Leaving New Orleans
Leaving New Orleans on 10 East, we start to see the rows and rows of the houses that haven’t been restored yet. Some collapsed, many more with search and rescue spray paint still on them. Office parks, freeway exits, big-box stores with trees growing in the empty parking lots. A man at the gas station asks about the trailer, whether it’s just for storage or if we sleep in there. He’s surprised there’s a pop-up kitchen in the back. When I tell him that it is “cozy” he responds “We know all about cozy, we’re living in a FEMA trailer.”

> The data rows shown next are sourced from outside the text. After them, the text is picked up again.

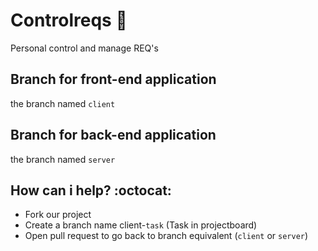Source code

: # Controlreqs :metal:
Personal control and manage REQ's

## Branch for front-end application
the branch named `client`
## Branch for back-end application
the branch named `server`
## How can i help? :octocat:
 - Fork our project
 - Create a branch name client-`task` (Task in projectboard)
 - Open pull request to go back to branch equivalent (`client` or `server`)

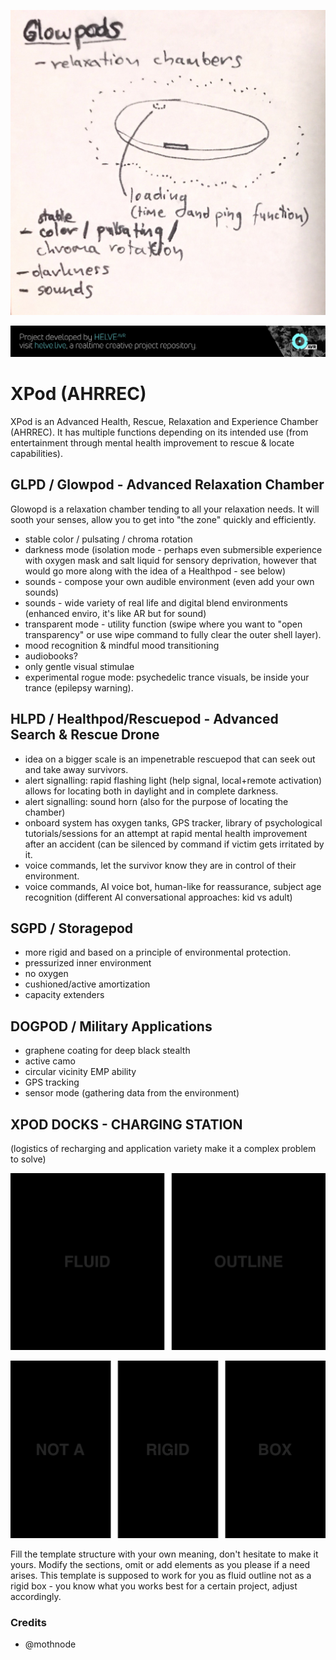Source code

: ![Project Banner](glowpod-idea.JPG)

[![BANNERTAG](/assets/readme_visuals/helve-banner.png)](http://helve.live)

<a name="intro"></a> 
# XPod (AHRREC)
XPod is an Advanced Health, Rescue, Relaxation and Experience Chamber (AHRREC). It has multiple functions depending on its intended use (from entertainment through mental health improvement to rescue & locate capabilities).

## GLPD / Glowpod - Advanced Relaxation Chamber
Glowopd is a relaxation chamber tending to all your relaxation needs. It will sooth your senses, allow you to get into "the zone" quickly and efficiently.

- stable color / pulsating / chroma rotation
- darkness mode (isolation mode - perhaps even submersible experience with oxygen mask and salt liquid for sensory deprivation, however that would go more along with the idea of a Healthpod - see below)
- sounds - compose your own audible environment (even add your own sounds) 
- sounds - wide variety of real life and digital blend environments (enhanced enviro, it's like AR but for sound)
- transparent mode - utility function (swipe where you want to "open transparency" or use wipe command to fully clear the outer shell layer).
- mood recognition & mindful mood transitioning
- audiobooks?
- only gentle visual stimulae
- experimental rogue mode: psychedelic trance visuals, be inside your trance (epilepsy warning).

## HLPD / Healthpod/Rescuepod - Advanced Search & Rescue Drone
- idea on a bigger scale is an impenetrable rescuepod that can seek out and take away survivors.
- alert signalling: rapid flashing light (help signal, local+remote activation) allows for locating both in daylight and in complete darkness.
- alert signalling: sound horn (also for the purpose of locating the chamber)
- onboard system has oxygen tanks, GPS tracker, library of psychological tutorials/sessions for an attempt at rapid mental health improvement after an accident (can be silenced by command if victim gets irritated by it.
- voice commands, let the survivor know they are in control of their environment.
- voice commands, AI voice bot, human-like for reassurance, subject age recognition (different AI conversational approaches: kid vs adult)

## SGPD / Storagepod
- more rigid and based on a principle of environmental protection.
- pressurized inner environment
- no oxygen
- cushioned/active amortization
- capacity extenders

## DOGPOD / Military Applications
- graphene coating for deep black stealth
- active camo
- circular vicinity EMP ability
- GPS tracking
- sensor mode (gathering data from the environment)

## XPOD DOCKS - CHARGING STATION

(logistics of recharging and application variety make it a complex problem to solve)


![GALLERY DUAL](/assets/readme_visuals/vaco-dual-gallery.png)

![GALLERY TRIPLE](/assets/readme_visuals/vaco-triple-gallery.png)

Fill the template structure with your own meaning, don't hesitate to make it yours. Modify the sections, omit or add elements as you please if a need arises. This template is supposed to work for you as fluid outline not as a rigid box - you know what you works best for a certain project, adjust accordingly.

<a name="credits"></a>
### Credits
+ @mothnode
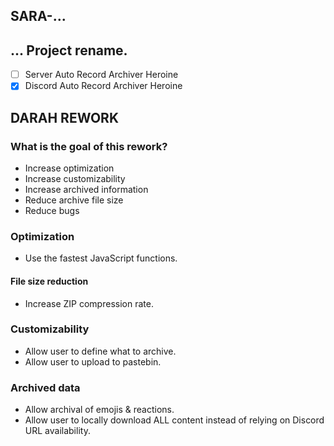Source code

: ## SARA-...
## ... Project rename.
  - [ ] Server Auto Record Archiver Heroine
  - [x] Discord Auto Record Archiver Heroine
## DARAH REWORK
### What is the goal of this rework?
  * Increase optimization
  * Increase customizability
  * Increase archived information
  * Reduce archive file size
  * Reduce bugs

### Optimization
  * Use the fastest JavaScript functions.
#### File size reduction
  * Increase ZIP compression rate.
### Customizability
  * Allow user to define what to archive.
  * Allow user to upload to pastebin.
### Archived data
  * Allow archival of emojis & reactions.
  * Allow user to locally download ALL content instead of relying on Discord URL availability.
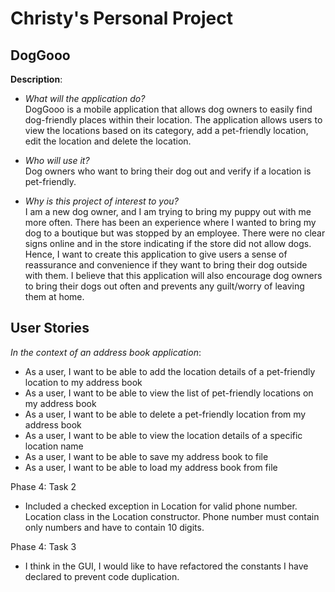 # Christy's Personal Project

## DogGooo

**Description**:
- *What will the application do?*  
DogGooo is a mobile application that allows dog owners to easily find dog-friendly places within their location. The 
application allows users to view the locations based on its category, add a pet-friendly location, edit the location 
and delete the location.

- *Who will use it?*  
Dog owners who want to bring their dog out and verify if a location is pet-friendly.

- *Why is this project of interest to you?*  
I am a new dog owner, and I am trying to bring my puppy out with me more often. There has been an experience where I 
wanted to bring my dog to a boutique but was stopped by an employee. There were no clear signs online and in the store
indicating if the store did not allow dogs. 
Hence, I want to create this application to give users a sense of reassurance and convenience if they want to bring 
their dog outside with them. I believe that this application will also encourage dog owners to bring their dogs out 
often and prevents any guilt/worry of leaving them at home.

## User Stories

*In the context of an address book application*:
- As a user, I want to be able to add the location details of a pet-friendly location to my address book 
- As a user, I want to be able to view the list of pet-friendly locations on my address book  
- As a user, I want to be able to delete a pet-friendly location from my address book
- As a user, I want to be able to view the location details of a specific location name
- As a user, I want to be able to save my address book to file
- As a user, I want to be able to load my address book from file

Phase 4: Task 2
- Included a checked exception in Location for valid phone number. Location class in the Location constructor.
  Phone number must contain only numbers and have to contain 10 digits.

Phase 4: Task 3
- I think in the GUI, I would like to have refactored the constants I have declared to prevent code duplication.






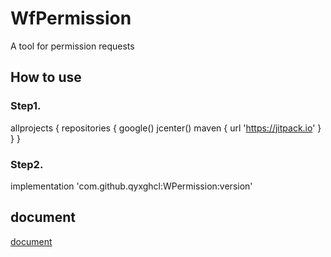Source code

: # WfPermission
A tool for permission requests

## How to use
### Step1.
allprojects {
    repositories {
        google()
        jcenter()
        maven {
            url 'https://jitpack.io'
        }
    }
}

### Step2.
implementation 'com.github.qyxghcl:WPermission:version'

## document
[document](https://www.jianshu.com/p/080b3128e564)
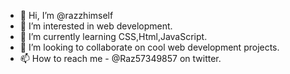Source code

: - 👋 Hi, I’m @razzhimself
- 👀 I’m interested in web development.
- 🌱 I’m currently learning CSS,Html,JavaScript.
- 💞️ I’m looking to collaborate on cool web development projects.
- 📫 How to reach me - @Raz57349857 on twitter.


<!---
razzhimself/razzhimself is a ✨ special ✨ repository because its `README.md` (this file) appears on your GitHub profile.
You can click the Preview link to take a look at your changes.
--->
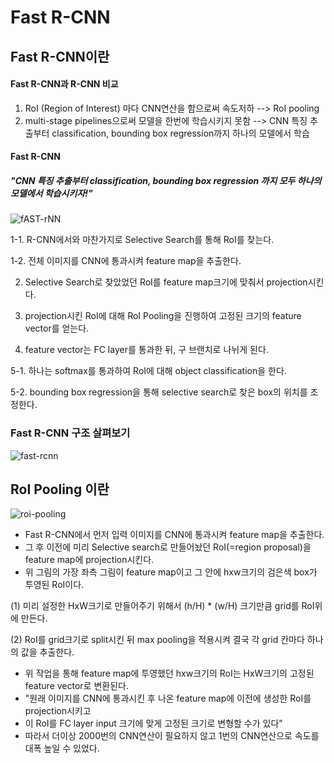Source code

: # Fast R-CNN

## Fast R-CNN이란

#### Fast R-CNN과 R-CNN 비교
  1) RoI (Region of Interest) 마다 CNN연산을 함으로써 속도저하 --> RoI pooling
  2) multi-stage pipelines으로써 모델을 한번에 학습시키지 못함 --> CNN 특징 추출부터 classification, bounding box regression까지 하나의 모델에서 학습
  
#### Fast R-CNN 

##### "CNN 특징 추출부터 classification, bounding box regression 까지 모두 하나의 모델에서 학습시키자!" 
  ![fAST-rNN](https://user-images.githubusercontent.com/40276516/79423991-79309500-7ffa-11ea-8c6f-ef0ee570b198.png)
  
  1-1. R-CNN에서와 마찬가지로 Selective Search를 통해 RoI를 찾는다.

  1-2. 전체 이미지를 CNN에 통과시켜 feature map을 추출한다.

  2. Selective Search로 찾았었던 RoI를 feature map크기에 맞춰서 projection시킨다.

  3. projection시킨 RoI에 대해 RoI Pooling을 진행하여 고정된 크기의 feature vector를 얻는다.

  4. feature vector는 FC layer를 통과한 뒤, 구 브랜치로 나뉘게 된다.

  5-1. 하나는 softmax를 통과하여 RoI에 대해 object classification을 한다.

  5-2. bounding box regression을 통해 selective search로 찾은 box의 위치를 조정한다. 

### Fast R-CNN 구조 살펴보기

![fast-rcnn](https://user-images.githubusercontent.com/40276516/79425258-64550100-7ffc-11ea-842c-55742c0d1d8b.png)

## RoI Pooling 이란

![roi-pooling](https://user-images.githubusercontent.com/40276516/79425472-b138d780-7ffc-11ea-88fd-3b7a9341387c.png)

  - Fast R-CNN에서 먼저 입력 이미지를 CNN에 통과시켜 feature map을 추출한다.
  - 그 후 이전에 미리 Selective search로 만들어놨던 RoI(=region proposal)을 feature map에 projection시킨다.
  - 위 그림의 가장 좌측 그림이 feature map이고 그 안에 hxw크기의 검은색 box가 투영된 RoI이다.

  (1) 미리 설정한 HxW크기로 만들어주기 위해서 (h/H) * (w/H) 크기만큼 grid를 RoI위에 만든다.
  
  (2) RoI를 grid크기로 split시킨 뒤 max pooling을 적용시켜 결국 각 grid 칸마다 하나의 값을 추출한다.
  
  - 위 작업을 통해 feature map에 투영했던 hxw크기의 RoI는 HxW크기의 고정된 feature vector로 변환된다.
  - "원래 이미지를 CNN에 통과시킨 후 나온 feature map에 이전에 생성한 RoI를 projection시키고
  - 이 RoI를 FC layer input 크기에 맞게 고정된 크기로 변형할 수가 있다"
  - 따라서 더이상 2000번의 CNN연산이 필요하지 않고 1번의 CNN연산으로 속도를 대폭 높일 수 있었다.
  
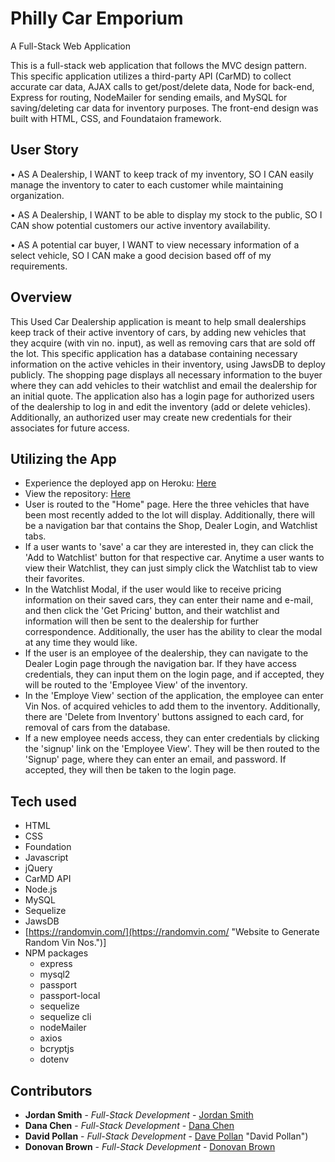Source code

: # Philly Car Emporium

A Full-Stack Web Application

This is a full-stack web application that follows the MVC design pattern. This specific application utilizes a third-party API (CarMD) to collect accurate car data, AJAX calls to get/post/delete data, Node for back-end, Express for routing, NodeMailer for sending emails, and MySQL for saving/deleting car data for inventory purposes. The front-end design was built with HTML, CSS, and Foundataion framework.

## User Story

•	AS A Dealership, I WANT to keep track of my inventory, SO I CAN easily manage the inventory to cater to each customer while maintaining organization.

•	AS A Dealership, I WANT to be able to display my stock to the public, SO I CAN show potential customers our active inventory availability. 

•	AS A potential car buyer, I WANT to view necessary information of a select vehicle, SO I CAN make a good decision based off of my requirements.

## Overview

This Used Car Dealership application is meant to help small dealerships keep track of their active inventory of cars, by adding new vehicles that they acquire (with vin no. input), as well as removing cars that are sold off the lot. This specific application has a database containing necessary information on the active vehicles in their inventory, using JawsDB to deploy publicly. The shopping page displays all necessary information to the buyer where they can add vehicles to their watchlist and email the dealership for an initial quote. The application also has a login page for authorized users of the dealership to log in and edit the inventory (add or delete vehicles). Additionally, an authorized user may create new credentials for their associates for future access.

## Utilizing the App

- Experience the deployed app on Heroku: [Here](https://philly-car-emporium.herokuapp.com/ "Here")
- View the repository: [Here](https://github.com/danachen99/project2 "Here")
- User is routed to the "Home" page. Here the three vehicles that have been most recently added to the lot will display. Additionally, there will be a navigation bar that contains the Shop, Dealer Login, and Watchlist tabs.
- If a user wants to 'save' a car they are interested in, they can click the 'Add to Watchlist' button for that respective car. Anytime a user wants to view their Watchlist, they can just simply click the Watchlist tab to view their favorites.
- In the Watchlist Modal, if the user would like to receive pricing information on their saved cars, they can enter their name and e-mail, and then click the 'Get Pricing' button, and their watchlist and information will then be sent to the dealership for further correspondence. Additionally, the user has the ability to clear the modal at any time they would like.
- If the user is an employee of the dealership, they can navigate to the Dealer Login page through the navigation bar. If they have access credentials, they can input them on the login page, and if accepted, they will be routed to the 'Employee View' of the inventory.
- In the 'Employe View' section of the application, the employee can enter Vin Nos. of acquired vehicles to add them to the inventory. Additionally, there are 'Delete from Inventory' buttons assigned to each card, for removal of cars from the database.
- If a new employee needs access, they can enter credentials by clicking the 'signup' link on the 'Employee View'. They will be then routed to the 'Signup' page, where they can enter an email, and password. If accepted, they will then be taken to the login page.

## Tech used

- HTML
- CSS
- Foundation
- Javascript
- jQuery
- CarMD API
- Node.js
- MySQL
- Sequelize
- JawsDB
- [https://randomvin.com/](https://randomvin.com/ "Website to Generate Random Vin Nos.")]
- NPM packages
  - express
  - mysql2
  - passport
  - passport-local
  - sequelize
  - sequelize cli
  - nodeMailer
  - axios
  - bcryptjs
  - dotenv


## Contributors

- **Jordan Smith** - _Full-Stack Development_ - [Jordan Smith](https://github.com/jsmithxyz "Sean Cummings")
- **Dana Chen** - _Full-Stack Development_ - [Dana Chen](https://github.com/danachen99 "Dana Chen")
- **David Pollan** - _Full-Stack Development_ - [Dave Pollan](https://github.com/dp95000) "David Pollan")
- **Donovan Brown** - _Full-Stack Development_ - [Donovan Brown](https://github.com/dkb715 "Donovan Brown")

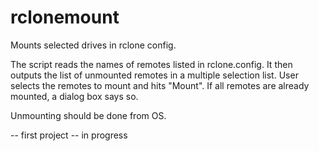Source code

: # rclonemount
Mounts selected drives in rclone config.

The script reads the names of remotes listed in rclone.config.
It then outputs the list of unmounted remotes in a multiple selection list. User selects the remotes to mount and hits "Mount".
If all remotes are already mounted, a dialog box says so.

Unmounting should be done from OS.

-- first project
-- in progress
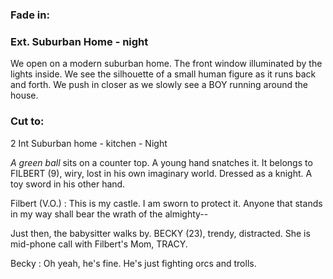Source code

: ### Fade in:

### Ext. Suburban Home - night

We open on a modern suburban home. The front window illuminated by the lights inside. We see the silhouette of a small human figure as it runs back and forth. We push in closer as we slowly see a BOY running around the house.

### Cut to:

2 Int Suburban home - kitchen - Night

*A green ball* sits on a counter top. A young hand snatches it. It belongs to FILBERT (9), wiry, lost in his own imaginary world. Dressed as a knight. A toy sword in his other hand.

Filbert (V.O.)
: This is my castle. I am sworn to protect it. Anyone that stands in my way shall bear the wrath of the almighty--

Just then, the babysitter walks by. BECKY (23), trendy, distracted. She is mid-phone call with Filbert's Mom, TRACY.

Becky
: Oh yeah, he's fine. He's just fighting orcs and trolls.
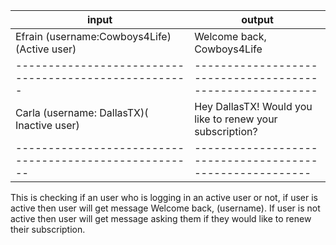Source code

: | input                                                 | output                                                   |
| ----------------------------------------------------- | -------------------------------------------------------- |
|    Efrain  (username:Cowboys4Life)(Active user)       |  Welcome back, Cowboys4Life                              |
| ----------------------------------------------------- |--------------------------------------------------------- |
| Carla (username: DallasTX)( Inactive user)            | Hey DallasTX! Would you like to renew your subscription? |                        
| ------------------------------------------------------| -------------------------------------------------------- |



This is checking if an user who is logging in an active user or not, if user is active then user will get message Welcome back, (username).
If user is not active then user will get message asking them if they would like to renew their subscription. 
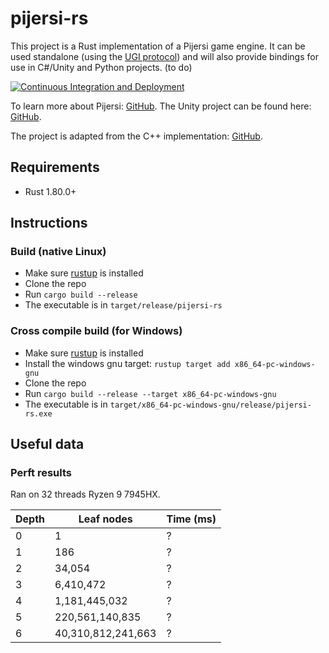 # pijersi-rs

This project is a Rust implementation of a Pijersi game engine. It can be used standalone (using the [UGI protocol](https://github.com/arthur-liu-lsh/pijersi-engine/blob/main/ugi.md)) and will also provide bindings for use in C#/Unity and Python projects. (to do)

[![Continuous Integration and Deployment](https://github.com/eclypse-prime/pijersi-rs/actions/workflows/pijersi-rs-ci-cd.yml/badge.svg)](https://github.com/eclypse-prime/pijersi-rs/actions/workflows/pijersi-rs-ci-cd.yml)

To learn more about Pijersi: [GitHub](https://github.com/LucasBorboleta/pijersi).
The Unity project can be found here: [GitHub](https://github.com/arthur-liu-lsh/pijersi-unity).

The project is adapted from the C++ implementation: [GitHub](https://github.com/arthur-liu-lsh/pijersi-engine).

## Requirements

* Rust 1.80.0+

## Instructions

### Build (native Linux)

* Make sure [rustup](https://rust-lang.github.io/rustup/installation/index.html) is installed
* Clone the repo
* Run `cargo build --release`
* The executable is in `target/release/pijersi-rs`

### Cross compile build (for Windows)

* Make sure [rustup](https://rust-lang.github.io/rustup/installation/index.html) is installed
* Install the windows gnu target: `rustup target add x86_64-pc-windows-gnu`
* Clone the repo
* Run `cargo build --release --target x86_64-pc-windows-gnu`
* The executable is in `target/x86_64-pc-windows-gnu/release/pijersi-rs.exe`

## Useful data

### Perft results

Ran on 32 threads Ryzen 9 7945HX.

| Depth | Leaf nodes         | Time (ms) |
|-------|--------------------|-----------|
| 0     | 1                  | ?         |
| 1     | 186                | ?    |
| 2     | 34,054             | ?     |
| 3     | 6,410,472          | ?     |
| 4     | 1,181,445,032      | ?   |
| 5     | 220,561,140,835    | ?  |
| 6     | 40,310,812,241,663 | ?  |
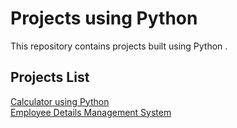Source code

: # Projects using Python 

This repository contains projects built using Python .

## Projects List 

[Calculator using Python](https://github.com/Pavankumarchittiprolu/Python-projects/tree/main/calculator)\
[Employee Details Management System](https://github.com/Pavankumarchittiprolu/Python-projects/tree/main/emp_system)

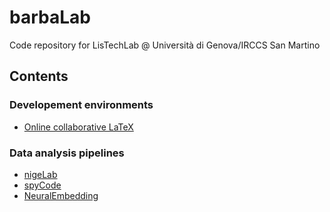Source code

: # barbaLab #
Code repository for LisTechLab @ Università di Genova/IRCCS San Martino

## Contents ##
### Developement environments ###
* [Online collaborative LaTeX](https://github.com/barbaLab/WebLaTex)

### Data analysis pipelines ###
* [nigeLab](https://github.com/barbaLab/nigeLab)
* [spyCode](https://github.com/barbaLab/SpyCode)
* [NeuralEmbedding](https://github.com/barbaLab/NeuralEmbedding)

It took a while to realize the extent of the destruction when I didn’t know what I was looking for. Ironton, and a lot of the way down there, was full of mobile homes–you have to know that this wasn’t a mobile-home park 4 years ago. Lots of new McMansions between highway 23 and the Mississippi river levee, too. And they generally look like the houses everywhere else. I don’t understand why someone would build something anywhere in hurricane country that doesn’t have blast shutters, stilts, etc. Whenever there’s a hurricane it seems you always hear the local on the news report saying his preparation is “going down to The Home Depot and getting some plywood to nail over the windows”. Maybe I’m missing some clever features and the local architects and people who hire them are way ahead of me?